AI Based Device for Covid Testing
Researchers at the University of the West of Scotland (UWS) devised a testing platform that can detect the SARS-CoV-2 virus much faster than a PCR test, which can take up to two hours. The test involves using artificial intelligence (AI)-enabled X-Rays to reliably diagnose COVID-19.
The process could potentially be used to reduce pressure on overburdened hospitals and will come in aid in places where PCR tests are not commonly available.
The method uses X-Ray equipment to compare scans to a database of roughly 3000 images from COVID-19 patients, healthy people, and people with viral pneumonia. Thereafter, a diagnosis is made using an AI method called a deep convolutional neural network, which is normally used to analyze visual imagery.
During an exhaustive testing phase, the technique has proven to be more than 98 percent accurate, according to a study in the journal Sensors.
Professor Naeem Ramzan of UWS, who led the study, said, “There has long been a need for a quick and reliable instrument that can detect COVID-19, and this is becoming even more true with the upsurge of the Omicron variant. Several nations are unable to conduct significant numbers of COVID-19 testing due to a lack of diagnostic instruments, but this technique uses readily available technology to detect the virus fast”.
Since COVID-19 indications are not 100 percent obvious in X-Rays during the primary infection stages the technology cannot completely replace PCR tests as of now, according to the researchers.
The researchers now intend to expand the study by including a large dataset of X-Ray images obtained by other brands of X-Ray equipment in order to assess the approach’s applicability in a clinical context.
Machine Learning Based Tool
A German research group has developed an artificial intelligence program that can anticipate how a covid patient would react after being admitted to the hospital-based on a blood sample.
The machine learning technique can reliably forecast whether a person will live or die based on protein levels in their blood.
It is designed to assist health care providers in determining if a patient needs intensive care or can combat the infection on their own.

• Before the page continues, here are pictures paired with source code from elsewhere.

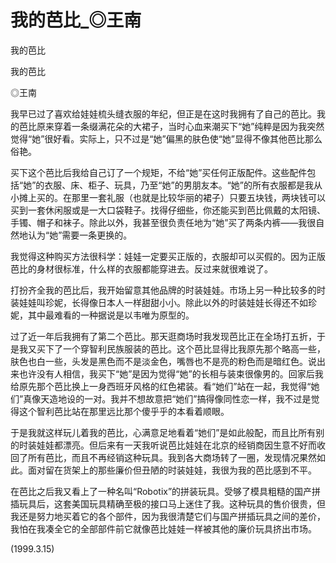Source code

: # 我的芭比_◎王南

我的芭比

我的芭比

◎王南

我早已过了喜欢给娃娃梳头缝衣服的年纪，但正是在这时我拥有了自己的芭比。我的芭比原来穿着一条缀满花朵的大裙子，当时心血来潮买下“她”纯粹是因为我突然觉得“她”很好看。实际上，只不过是“她”偏黑的肤色使“她”显得不像其他芭比那么俗艳。

买下这个芭比后我给自己订了一个规矩，不给“她”买任何正版配件。这些配件包括“她”的衣服、床、柜子、玩具，乃至“她”的男朋友本。“她”的所有衣服都是我从小摊上买的。在那里一套礼服（也就是比较华丽的裙子）只要五块钱，两块钱可以买到一套休闲服或是一大口袋鞋子。找得仔细些，你还能买到芭比佩戴的太阳镜、手镯、帽子和袜子。除此以外，我甚至很负责任地为“她”买了两条内裤——我很自然地认为“她”需要一条更换的。

我觉得这种购买方法很科学：娃娃一定要买正版的，衣服却可以买假的。因为正版芭比的身材很标准，什么样的衣服都能穿进去。反过来就很难说了。

打扮齐全我的芭比后，我开始留意其他品牌的时装娃娃。市场上另一种比较多的时装娃娃叫珍妮，长得像日本人一样甜甜小小。除此以外的时装娃娃长得还不如珍妮，其中最难看的一种据说是以韦唯为原型的。

过了近一年后我拥有了第二个芭比。那天逛商场时我发现芭比正在全场打五折，于是我又买下了一个穿智利民族服装的芭比。这个芭比显得比我原先那个略高一些，肤色也白一些，头发是黑色而不是淡金色，嘴唇也不是亮的粉色而是暗红色。说出来也许没有人相信，我买下“她”是因为觉得“她”的长相与装束很像男的。回家后我给原先那个芭比换上一身西班牙风格的红色裙装。看“她们”站在一起，我觉得“她们”真像天造地设的一对。我并不想故意把“她们”搞得像同性恋一样，我不过是觉得这个智利芭比站在那里远比那个傻乎乎的本看着顺眼。

于是我就这样玩儿着我的芭比，心满意足地看着“她们”是如此般配，而且比所有别的时装娃娃都漂亮。但后来有一天我听说芭比娃娃在北京的经销商因生意不好而收回了所有芭比，而且不再经销这种玩具。我到各大商场转了一圈，发现情况果然如此。面对留在货架上的那些廉价但丑陋的时装娃娃，我很为我的芭比感到不平。

在芭比之后我又看上了一种名叫“Robotix”的拼装玩具。受够了模具粗糙的国产拼插玩具后，这套美国玩具精确至极的接口马上迷住了我。这种玩具的售价很贵，但我还是努力地买着它的各个部件，因为我很清楚它们与国产拼插玩具之间的差价，我怕在我凑全它的全部部件前它就像芭比娃娃一样被其他的廉价玩具挤出市场。

(1999.3.15)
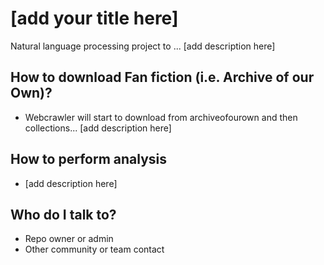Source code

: # [add your title here]
Natural language processing project to ... [add description here]

## How to download Fan fiction (i.e. Archive of our Own)? ###

* Webcrawler will start to download from archiveofourown and then collections... [add description here]

## How to perform analysis ###

* [add description here]

## Who do I talk to? ###

* Repo owner or admin
* Other community or team contact
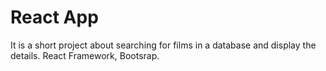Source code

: #  React App

It is a short project about searching for films in a database and display the details. 
React Framework, Bootsrap.

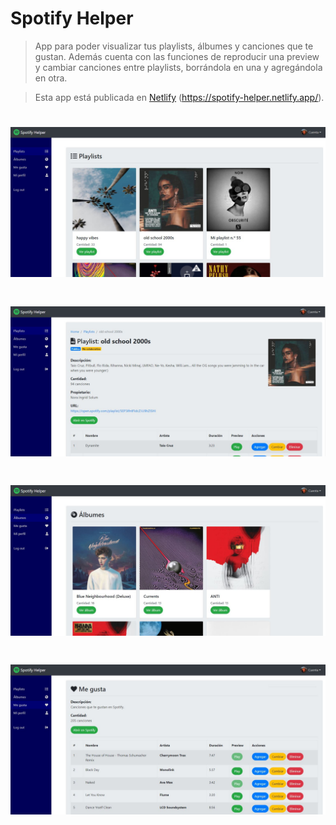 # Spotify Helper

> App para poder visualizar tus playlists, álbumes y canciones que te gustan. Además cuenta con las funciones de reproducir una preview y cambiar canciones entre playlists, borrándola en una y agregándola en otra.

> Esta app está publicada en [Netlify](https://spotify-helper.netlify.app/) (https://spotify-helper.netlify.app/).


# <img src="public/github/playlists.JPG">
# <img src="public/github/playlist.JPG">
# <img src="public/github/albumes.JPG">
# <img src="public/github/library.JPG">

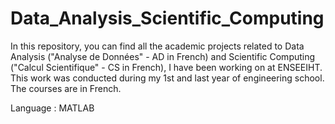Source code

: # Data_Analysis_Scientific_Computing

In this repository, you can find all the academic projects related to Data Analysis ("Analyse de Données" - AD in French) and Scientific Computing ("Calcul Scientifique" - CS in French), I have been working on at ENSEEIHT. This work was conducted during my 1st and last year of engineering school. 
The courses are in French.

Language : MATLAB
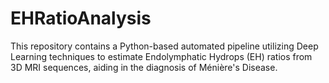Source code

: # EHRatioAnalysis
This repository contains a Python-based automated pipeline utilizing Deep Learning techniques to estimate Endolymphatic Hydrops (EH) ratios from 3D MRI sequences, aiding in the diagnosis of Ménière's Disease.
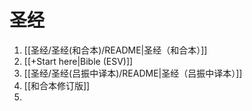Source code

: # 圣经
1. [[圣经/圣经(和合本)/README|圣经（和合本）]]
2. [[+Start here|Bible (ESV)]]
3. [[圣经/圣经(吕振中译本)/README|圣经（吕振中译本）]]
4. [[和合本修订版]]
5.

Before making a judgment, the prediction model looks for 14 different protein levels in a patient.
The program with machine learning was conducted on 50 patients at Charité University Hospital in Germany, according to the researchers. According to reports, 15 of the 50 patients died while researchers looked for protein levels and constructed the tool using data from the patients.

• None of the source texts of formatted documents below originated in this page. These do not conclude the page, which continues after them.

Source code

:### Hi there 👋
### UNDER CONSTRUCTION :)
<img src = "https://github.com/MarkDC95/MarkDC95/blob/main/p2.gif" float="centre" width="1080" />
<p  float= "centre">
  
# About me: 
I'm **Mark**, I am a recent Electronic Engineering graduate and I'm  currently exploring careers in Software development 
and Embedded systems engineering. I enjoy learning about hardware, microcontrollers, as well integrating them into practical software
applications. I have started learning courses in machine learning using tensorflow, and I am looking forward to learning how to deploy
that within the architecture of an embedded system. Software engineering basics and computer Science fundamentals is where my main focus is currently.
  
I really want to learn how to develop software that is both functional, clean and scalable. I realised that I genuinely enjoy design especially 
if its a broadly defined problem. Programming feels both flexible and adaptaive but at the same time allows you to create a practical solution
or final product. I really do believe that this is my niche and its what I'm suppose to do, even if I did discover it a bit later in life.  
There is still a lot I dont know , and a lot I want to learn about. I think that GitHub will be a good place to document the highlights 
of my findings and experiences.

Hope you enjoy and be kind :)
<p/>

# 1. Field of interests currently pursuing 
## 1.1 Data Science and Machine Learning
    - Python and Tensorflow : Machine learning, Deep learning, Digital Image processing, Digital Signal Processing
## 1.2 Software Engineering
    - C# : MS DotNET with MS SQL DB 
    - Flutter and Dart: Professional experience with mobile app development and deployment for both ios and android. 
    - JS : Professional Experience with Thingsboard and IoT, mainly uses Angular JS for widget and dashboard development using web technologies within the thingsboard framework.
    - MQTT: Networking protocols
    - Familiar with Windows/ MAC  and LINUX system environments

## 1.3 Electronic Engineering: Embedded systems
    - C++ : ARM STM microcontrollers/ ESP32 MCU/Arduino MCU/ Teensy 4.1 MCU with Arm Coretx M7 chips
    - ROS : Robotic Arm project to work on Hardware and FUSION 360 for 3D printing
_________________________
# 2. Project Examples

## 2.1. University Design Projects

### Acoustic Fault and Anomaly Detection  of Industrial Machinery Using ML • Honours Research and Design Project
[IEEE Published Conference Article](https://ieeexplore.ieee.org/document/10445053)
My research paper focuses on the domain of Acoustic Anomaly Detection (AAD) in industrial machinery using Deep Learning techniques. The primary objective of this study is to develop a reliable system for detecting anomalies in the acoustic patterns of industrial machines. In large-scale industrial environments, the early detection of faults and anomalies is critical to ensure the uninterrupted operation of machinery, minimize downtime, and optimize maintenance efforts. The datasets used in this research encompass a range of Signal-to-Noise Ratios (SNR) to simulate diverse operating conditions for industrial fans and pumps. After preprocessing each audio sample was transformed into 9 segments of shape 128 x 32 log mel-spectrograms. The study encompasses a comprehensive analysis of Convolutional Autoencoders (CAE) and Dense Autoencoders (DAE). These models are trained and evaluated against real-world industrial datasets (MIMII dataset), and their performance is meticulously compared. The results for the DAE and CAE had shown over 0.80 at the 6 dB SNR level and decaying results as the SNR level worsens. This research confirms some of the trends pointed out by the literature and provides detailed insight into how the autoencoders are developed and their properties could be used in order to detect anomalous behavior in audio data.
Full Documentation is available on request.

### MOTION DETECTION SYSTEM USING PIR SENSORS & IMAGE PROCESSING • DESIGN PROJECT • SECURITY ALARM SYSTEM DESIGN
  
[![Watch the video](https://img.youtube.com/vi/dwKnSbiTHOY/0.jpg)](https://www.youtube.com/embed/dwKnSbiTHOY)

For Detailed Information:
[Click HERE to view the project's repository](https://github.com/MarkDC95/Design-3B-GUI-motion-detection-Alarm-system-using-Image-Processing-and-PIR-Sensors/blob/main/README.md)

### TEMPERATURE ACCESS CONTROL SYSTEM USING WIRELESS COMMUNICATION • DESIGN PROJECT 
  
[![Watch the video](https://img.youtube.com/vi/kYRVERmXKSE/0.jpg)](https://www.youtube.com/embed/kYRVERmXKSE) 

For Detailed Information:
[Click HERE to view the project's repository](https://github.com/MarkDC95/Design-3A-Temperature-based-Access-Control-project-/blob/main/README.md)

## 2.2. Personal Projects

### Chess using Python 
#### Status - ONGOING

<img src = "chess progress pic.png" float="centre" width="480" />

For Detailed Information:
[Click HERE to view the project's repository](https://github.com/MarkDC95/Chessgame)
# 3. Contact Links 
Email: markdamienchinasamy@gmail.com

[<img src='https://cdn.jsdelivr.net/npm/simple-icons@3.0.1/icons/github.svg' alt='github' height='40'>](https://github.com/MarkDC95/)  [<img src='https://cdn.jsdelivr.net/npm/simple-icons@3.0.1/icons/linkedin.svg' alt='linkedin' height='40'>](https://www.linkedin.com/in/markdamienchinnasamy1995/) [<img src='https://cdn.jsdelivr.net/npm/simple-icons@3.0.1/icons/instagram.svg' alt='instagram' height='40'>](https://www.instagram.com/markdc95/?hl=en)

After the initial experiment, researchers assessed 24 coronavirus patients who were treated for the same and found that 19 had survived and five had died.
The AI technology, according to the researchers, correctly anticipated the five deaths.
The sample size was small, with 50 patients and 24 other people who were asymptomatic or potential carriers during open trials, according to the researchers.
The latest discoveries come as the world is fighting with the Omicron wave, with hospitals in numerous places becoming overburdened. Several health professionals have been infected as a result of the Omicron wave, which has made it difficult for hospitals to function.